Information Security Awareness and External Party Management
1. Education and Drills
-
General information security training
- All employees of the Bank receive at least 3 hours of "information security awareness training" courses and evaluations each year. The contents include regulations, social engineering, basic information security awareness, customer personal information protection, and case studies of information security incidents which help enhance information security. The training coverage rate and completion rate in 2022 were both 100%.
- The Information Security Department issues information security notices to all employees of the Bank based on current events involving information security to continue to enhance their information security awareness.
-
Professional information security training
- All employees of dedicated information security units have completed at least 15 hours of external training based on the requirements for their operations to enhance their professional information security skills.
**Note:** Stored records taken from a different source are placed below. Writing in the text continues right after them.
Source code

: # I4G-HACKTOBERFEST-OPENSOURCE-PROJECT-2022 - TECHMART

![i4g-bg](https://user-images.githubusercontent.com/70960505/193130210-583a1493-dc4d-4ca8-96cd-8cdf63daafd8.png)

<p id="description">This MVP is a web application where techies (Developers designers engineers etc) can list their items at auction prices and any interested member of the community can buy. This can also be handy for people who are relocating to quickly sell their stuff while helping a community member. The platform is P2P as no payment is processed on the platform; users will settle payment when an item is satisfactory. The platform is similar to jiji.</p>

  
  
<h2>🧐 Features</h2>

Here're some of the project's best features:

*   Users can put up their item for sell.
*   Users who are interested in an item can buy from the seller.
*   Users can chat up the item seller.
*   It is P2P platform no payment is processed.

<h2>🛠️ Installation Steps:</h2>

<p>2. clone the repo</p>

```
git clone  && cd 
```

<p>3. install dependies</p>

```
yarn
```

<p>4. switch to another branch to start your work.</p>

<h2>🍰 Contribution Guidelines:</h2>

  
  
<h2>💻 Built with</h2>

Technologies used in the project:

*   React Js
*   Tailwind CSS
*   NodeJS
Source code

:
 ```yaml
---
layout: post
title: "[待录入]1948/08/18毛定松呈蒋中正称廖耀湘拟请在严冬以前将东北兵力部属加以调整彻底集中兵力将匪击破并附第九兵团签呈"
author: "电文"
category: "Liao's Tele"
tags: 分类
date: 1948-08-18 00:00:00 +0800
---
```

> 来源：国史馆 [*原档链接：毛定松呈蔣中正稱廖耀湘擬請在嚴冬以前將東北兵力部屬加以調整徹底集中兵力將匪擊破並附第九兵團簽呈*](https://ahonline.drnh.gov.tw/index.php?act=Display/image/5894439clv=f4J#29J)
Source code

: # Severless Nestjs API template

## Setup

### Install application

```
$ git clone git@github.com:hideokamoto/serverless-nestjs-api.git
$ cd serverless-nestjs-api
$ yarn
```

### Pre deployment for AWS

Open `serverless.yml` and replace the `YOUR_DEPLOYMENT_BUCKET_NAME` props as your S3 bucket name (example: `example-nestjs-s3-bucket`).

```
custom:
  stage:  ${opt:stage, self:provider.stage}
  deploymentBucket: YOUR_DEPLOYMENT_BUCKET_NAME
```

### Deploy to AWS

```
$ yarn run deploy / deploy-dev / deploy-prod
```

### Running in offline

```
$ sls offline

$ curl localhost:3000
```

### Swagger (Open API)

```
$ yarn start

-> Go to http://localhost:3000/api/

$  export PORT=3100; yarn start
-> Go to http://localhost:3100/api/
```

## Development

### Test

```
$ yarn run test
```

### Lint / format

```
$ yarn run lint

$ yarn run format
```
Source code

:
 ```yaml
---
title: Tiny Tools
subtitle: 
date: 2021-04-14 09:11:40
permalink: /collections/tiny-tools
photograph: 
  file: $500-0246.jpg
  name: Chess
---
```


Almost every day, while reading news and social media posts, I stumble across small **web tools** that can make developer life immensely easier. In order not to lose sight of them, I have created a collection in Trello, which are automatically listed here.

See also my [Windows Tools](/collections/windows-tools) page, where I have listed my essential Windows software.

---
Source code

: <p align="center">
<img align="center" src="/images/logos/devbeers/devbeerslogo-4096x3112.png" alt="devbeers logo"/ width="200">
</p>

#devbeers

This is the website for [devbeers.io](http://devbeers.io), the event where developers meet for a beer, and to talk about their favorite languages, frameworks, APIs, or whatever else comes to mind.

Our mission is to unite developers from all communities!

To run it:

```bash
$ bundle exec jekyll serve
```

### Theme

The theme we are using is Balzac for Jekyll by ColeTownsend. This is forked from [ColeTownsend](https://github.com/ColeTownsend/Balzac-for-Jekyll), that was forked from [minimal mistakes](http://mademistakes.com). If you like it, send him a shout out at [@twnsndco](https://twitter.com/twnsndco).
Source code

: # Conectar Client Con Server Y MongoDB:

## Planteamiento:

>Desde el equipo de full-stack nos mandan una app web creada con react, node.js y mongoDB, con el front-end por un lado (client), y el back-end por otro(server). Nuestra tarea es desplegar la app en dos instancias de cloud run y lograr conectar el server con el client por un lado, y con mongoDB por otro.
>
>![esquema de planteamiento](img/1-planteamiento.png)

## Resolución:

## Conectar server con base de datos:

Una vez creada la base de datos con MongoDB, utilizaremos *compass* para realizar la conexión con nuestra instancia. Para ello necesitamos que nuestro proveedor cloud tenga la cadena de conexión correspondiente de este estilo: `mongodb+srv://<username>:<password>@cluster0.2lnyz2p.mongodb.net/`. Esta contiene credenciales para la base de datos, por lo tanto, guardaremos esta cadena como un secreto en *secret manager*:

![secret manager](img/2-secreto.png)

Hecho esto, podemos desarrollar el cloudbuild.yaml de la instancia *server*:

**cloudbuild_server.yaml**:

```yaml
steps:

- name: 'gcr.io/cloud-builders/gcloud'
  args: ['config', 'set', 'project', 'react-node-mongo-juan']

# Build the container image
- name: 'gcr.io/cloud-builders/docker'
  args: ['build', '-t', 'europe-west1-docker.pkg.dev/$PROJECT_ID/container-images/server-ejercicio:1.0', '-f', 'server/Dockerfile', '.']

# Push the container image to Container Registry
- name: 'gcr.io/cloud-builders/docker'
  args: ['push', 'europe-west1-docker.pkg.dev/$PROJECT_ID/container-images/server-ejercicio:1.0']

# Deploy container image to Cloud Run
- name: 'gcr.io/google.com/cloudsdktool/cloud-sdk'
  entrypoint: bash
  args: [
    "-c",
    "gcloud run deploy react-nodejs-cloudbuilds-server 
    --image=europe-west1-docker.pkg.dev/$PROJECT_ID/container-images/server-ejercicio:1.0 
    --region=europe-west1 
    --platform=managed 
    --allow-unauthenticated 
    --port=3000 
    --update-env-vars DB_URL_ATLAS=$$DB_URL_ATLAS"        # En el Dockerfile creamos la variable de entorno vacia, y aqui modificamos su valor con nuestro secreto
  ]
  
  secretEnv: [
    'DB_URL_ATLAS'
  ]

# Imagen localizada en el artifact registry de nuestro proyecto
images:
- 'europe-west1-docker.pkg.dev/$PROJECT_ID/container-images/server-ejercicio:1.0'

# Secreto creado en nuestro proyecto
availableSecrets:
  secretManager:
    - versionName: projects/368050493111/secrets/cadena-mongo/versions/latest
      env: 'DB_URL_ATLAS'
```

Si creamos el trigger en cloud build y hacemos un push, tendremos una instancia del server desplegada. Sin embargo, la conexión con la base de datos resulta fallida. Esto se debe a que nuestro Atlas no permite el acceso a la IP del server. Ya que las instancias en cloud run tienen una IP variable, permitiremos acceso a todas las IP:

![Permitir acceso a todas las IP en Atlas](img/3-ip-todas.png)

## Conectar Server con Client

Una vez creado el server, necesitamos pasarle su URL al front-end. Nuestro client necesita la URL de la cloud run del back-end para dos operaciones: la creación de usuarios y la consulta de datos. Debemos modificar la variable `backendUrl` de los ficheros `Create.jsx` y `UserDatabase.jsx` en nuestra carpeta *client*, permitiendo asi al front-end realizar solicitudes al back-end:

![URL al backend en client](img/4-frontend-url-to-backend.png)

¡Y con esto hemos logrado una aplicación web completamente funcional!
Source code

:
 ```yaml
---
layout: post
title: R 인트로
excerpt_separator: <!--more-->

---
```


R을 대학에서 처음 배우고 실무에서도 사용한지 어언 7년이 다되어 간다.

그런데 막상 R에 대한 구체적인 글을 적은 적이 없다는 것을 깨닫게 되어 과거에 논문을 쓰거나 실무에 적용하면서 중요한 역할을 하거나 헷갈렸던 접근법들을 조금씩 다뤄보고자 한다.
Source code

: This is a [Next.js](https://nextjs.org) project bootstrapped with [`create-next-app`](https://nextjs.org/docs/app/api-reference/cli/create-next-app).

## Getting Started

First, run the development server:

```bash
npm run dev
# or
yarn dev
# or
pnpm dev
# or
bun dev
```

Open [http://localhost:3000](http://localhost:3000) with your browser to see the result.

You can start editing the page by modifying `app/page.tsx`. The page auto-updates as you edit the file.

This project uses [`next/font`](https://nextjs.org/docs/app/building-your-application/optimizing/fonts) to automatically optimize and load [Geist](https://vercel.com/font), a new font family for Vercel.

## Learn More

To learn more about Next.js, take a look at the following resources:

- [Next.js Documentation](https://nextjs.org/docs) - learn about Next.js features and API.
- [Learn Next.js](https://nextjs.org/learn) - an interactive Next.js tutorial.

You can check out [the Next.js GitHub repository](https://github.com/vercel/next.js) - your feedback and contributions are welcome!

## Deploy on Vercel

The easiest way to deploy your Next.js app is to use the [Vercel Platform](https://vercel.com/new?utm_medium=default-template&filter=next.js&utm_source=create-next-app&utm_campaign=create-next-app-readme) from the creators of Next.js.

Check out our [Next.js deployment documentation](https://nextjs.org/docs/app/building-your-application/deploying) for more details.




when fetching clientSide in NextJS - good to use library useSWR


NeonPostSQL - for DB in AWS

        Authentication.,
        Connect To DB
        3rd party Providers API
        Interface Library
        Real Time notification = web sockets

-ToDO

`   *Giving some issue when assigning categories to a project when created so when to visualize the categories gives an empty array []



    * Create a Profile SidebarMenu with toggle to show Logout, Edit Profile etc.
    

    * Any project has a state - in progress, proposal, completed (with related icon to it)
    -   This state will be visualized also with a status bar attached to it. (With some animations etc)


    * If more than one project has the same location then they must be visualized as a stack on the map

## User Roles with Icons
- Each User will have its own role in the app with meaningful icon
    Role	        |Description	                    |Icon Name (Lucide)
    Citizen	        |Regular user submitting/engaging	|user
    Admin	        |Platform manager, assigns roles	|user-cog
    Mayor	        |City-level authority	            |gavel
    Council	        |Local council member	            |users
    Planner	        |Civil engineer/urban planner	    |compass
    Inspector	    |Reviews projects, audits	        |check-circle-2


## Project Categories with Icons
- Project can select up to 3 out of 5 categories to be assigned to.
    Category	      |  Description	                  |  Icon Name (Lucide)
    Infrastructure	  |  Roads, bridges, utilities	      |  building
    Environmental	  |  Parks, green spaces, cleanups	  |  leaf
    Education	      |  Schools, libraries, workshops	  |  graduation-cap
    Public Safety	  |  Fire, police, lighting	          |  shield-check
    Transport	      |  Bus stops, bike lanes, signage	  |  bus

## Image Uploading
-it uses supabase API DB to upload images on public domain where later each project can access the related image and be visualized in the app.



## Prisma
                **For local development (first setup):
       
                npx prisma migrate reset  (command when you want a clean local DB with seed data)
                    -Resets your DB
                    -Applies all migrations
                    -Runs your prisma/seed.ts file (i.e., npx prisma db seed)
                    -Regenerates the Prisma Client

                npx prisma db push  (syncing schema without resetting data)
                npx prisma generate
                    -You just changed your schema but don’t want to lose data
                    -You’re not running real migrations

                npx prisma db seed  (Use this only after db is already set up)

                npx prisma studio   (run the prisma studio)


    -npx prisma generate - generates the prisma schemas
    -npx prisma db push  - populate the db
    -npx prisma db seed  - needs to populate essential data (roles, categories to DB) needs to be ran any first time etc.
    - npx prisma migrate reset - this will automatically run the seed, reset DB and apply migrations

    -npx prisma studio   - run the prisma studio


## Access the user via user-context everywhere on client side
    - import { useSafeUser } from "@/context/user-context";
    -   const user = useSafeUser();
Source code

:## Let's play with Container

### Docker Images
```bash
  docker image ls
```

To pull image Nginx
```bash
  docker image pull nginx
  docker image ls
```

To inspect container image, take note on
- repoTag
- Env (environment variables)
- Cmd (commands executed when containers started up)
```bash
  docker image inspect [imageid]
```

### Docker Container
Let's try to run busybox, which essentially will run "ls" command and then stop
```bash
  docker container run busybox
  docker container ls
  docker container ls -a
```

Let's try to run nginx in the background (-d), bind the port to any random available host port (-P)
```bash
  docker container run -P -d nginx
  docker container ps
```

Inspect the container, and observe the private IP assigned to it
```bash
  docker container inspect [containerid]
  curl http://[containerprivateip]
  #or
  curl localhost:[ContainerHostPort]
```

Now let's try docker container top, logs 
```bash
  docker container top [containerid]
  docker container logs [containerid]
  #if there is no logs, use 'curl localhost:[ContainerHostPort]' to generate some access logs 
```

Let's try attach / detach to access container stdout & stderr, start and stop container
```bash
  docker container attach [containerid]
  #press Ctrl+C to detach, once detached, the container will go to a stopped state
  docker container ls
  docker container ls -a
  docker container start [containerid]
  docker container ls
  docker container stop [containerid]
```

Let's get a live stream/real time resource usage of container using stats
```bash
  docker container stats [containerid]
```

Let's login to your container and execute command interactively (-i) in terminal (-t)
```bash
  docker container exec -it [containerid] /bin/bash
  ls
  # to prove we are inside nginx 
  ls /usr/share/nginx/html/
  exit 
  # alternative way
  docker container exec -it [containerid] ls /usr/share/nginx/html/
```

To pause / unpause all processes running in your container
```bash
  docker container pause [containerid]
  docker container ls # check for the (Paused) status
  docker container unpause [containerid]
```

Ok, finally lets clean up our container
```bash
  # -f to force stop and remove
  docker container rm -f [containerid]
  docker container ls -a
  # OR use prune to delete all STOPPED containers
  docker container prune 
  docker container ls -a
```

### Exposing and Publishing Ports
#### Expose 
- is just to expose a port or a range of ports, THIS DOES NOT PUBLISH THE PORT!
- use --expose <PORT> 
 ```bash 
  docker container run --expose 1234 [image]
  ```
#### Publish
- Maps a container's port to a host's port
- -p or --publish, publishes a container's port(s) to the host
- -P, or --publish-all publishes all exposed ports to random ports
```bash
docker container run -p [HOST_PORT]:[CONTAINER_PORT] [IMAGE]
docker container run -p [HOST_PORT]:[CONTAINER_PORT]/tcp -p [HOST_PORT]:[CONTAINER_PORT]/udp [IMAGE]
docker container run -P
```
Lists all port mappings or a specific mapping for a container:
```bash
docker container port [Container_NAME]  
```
- Information security contacts of all units are invited to attend professional information security training courses provided by external professionals to strengthen the information security capabilities of all units.
-
Social engineering drills
-
4 social engineering drills such as simulated phishing email tests are implemented for employees of the Bank on an irregular basis each year. The test results are analyzed to identify employees with insufficient information security incidents to enhance training and reduce the risks of potential vulnerabilities.
-
2. Supplier Management
Taishin Bank has a set of "Information Service Outsourcing Guidelines" in place that outlines the standard operating procedures and rules concerning outsourcing of information service. The guidelines cover several issues including outsourced custody of computer hardware software, and outsourcing of information process and service. To ensure the safety and feasibility of outsourced processes, the project handler collaborates with employees from the IT Division to perform comprehensive and rigorous supplier assessments as well as risk assessments on selected vendors. Credit assessments are performed where appropriate to ensure the quality of internal processes and the vendor's ability to provide services in the best interest of the Bank and customers.
3. No violations of information security regulations at the Bank in the past three years.